=== What the task asks ===
Starting at the first line of the material below and stopping after the line that includes "Antiviral (General; $N=10,338$)", write the lines out again exactly. Drop any pictures.

*** Source information ***

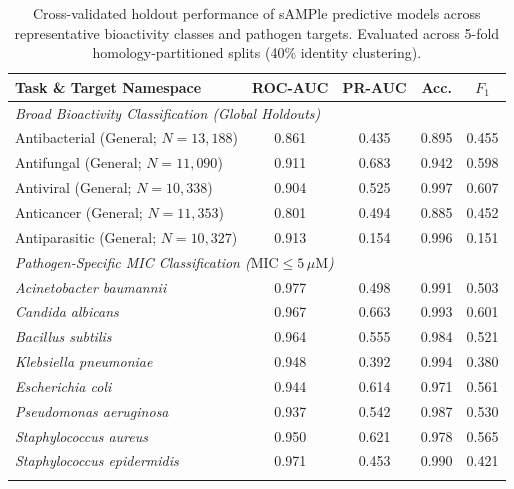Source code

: \documentclass[unnumsec,webpdf,contemporary,large]{oup-authoring-template}%
\begin{document}
\begin{table}[!t]
\caption{Cross-validated holdout performance of sAMPle predictive models across representative bioactivity classes and pathogen targets. Evaluated across 5-fold homology-partitioned splits (40\% identity clustering).}\label{tab:models}
\begin{center}
\footnotesize
\begin{tabular*}{\columnwidth}{@{\extracolsep\fill}lcccc@{\extracolsep\fill}}
\toprule
Task \& Target Namespace & ROC-AUC & PR-AUC & Acc. & $F_1$ \\
\midrule
\multicolumn{5}{l}{\textit{Broad Bioactivity Classification (Global Holdouts)}} \\
Antibacterial (General; $N=13,188$) & 0.861 & 0.435 & 0.895 & 0.455 \\
Antifungal (General; $N=11,090$) & 0.911 & 0.683 & 0.942 & 0.598 \\
Antiviral (General; $N=10,338$) & 0.904 & 0.525 & 0.997 & 0.607 \\
Anticancer (General; $N=11,353$) & 0.801 & 0.494 & 0.885 & 0.452 \\
Antiparasitic (General; $N=10,327$) & 0.913 & 0.154 & 0.996 & 0.151 \\
\midrule
\multicolumn{5}{l}{\textit{Pathogen-Specific MIC Classification ($\text{MIC} \le 5\,\mu\text{M}$)}} \\
\textit{Acinetobacter baumannii} & 0.977 & 0.498 & 0.991 & 0.503 \\
\textit{Candida albicans} & 0.967 & 0.663 & 0.993 & 0.601 \\
\textit{Bacillus subtilis} & 0.964 & 0.555 & 0.984 & 0.521 \\
\textit{Klebsiella pneumoniae} & 0.948 & 0.392 & 0.994 & 0.380 \\
\textit{Escherichia coli} & 0.944 & 0.614 & 0.971 & 0.561 \\
\textit{Pseudomonas aeruginosa} & 0.937 & 0.542 & 0.987 & 0.530 \\
\textit{Staphylococcus aureus} & 0.950 & 0.621 & 0.978 & 0.565 \\
\textit{Staphylococcus epidermidis} & 0.971 & 0.453 & 0.990 & 0.421 \\
\botrule
\end{tabular*}
\end{center}
\end{table}
\end{document}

***

=== Result of the exercise ===
Source code

: \documentclass[unnumsec,webpdf,contemporary,large]{oup-authoring-template}%
\begin{document}
\begin{table}[!t]
\caption{Cross-validated holdout performance of sAMPle predictive models across representative bioactivity classes and pathogen targets. Evaluated across 5-fold homology-partitioned splits (40\% identity clustering).}\label{tab:models}
\begin{center}
\footnotesize
\begin{tabular*}{\columnwidth}{@{\extracolsep\fill}lcccc@{\extracolsep\fill}}
\toprule
Task \& Target Namespace & ROC-AUC & PR-AUC & Acc. & $F_1$ \\
\midrule
\multicolumn{5}{l}{\textit{Broad Bioactivity Classification (Global Holdouts)}} \\
Antibacterial (General; $N=13,188$) & 0.861 & 0.435 & 0.895 & 0.455 \\
Antifungal (General; $N=11,090$) & 0.911 & 0.683 & 0.942 & 0.598 \\
Antiviral (General; $N=10,338$) & 0.904 & 0.525 & 0.997 & 0.607 \\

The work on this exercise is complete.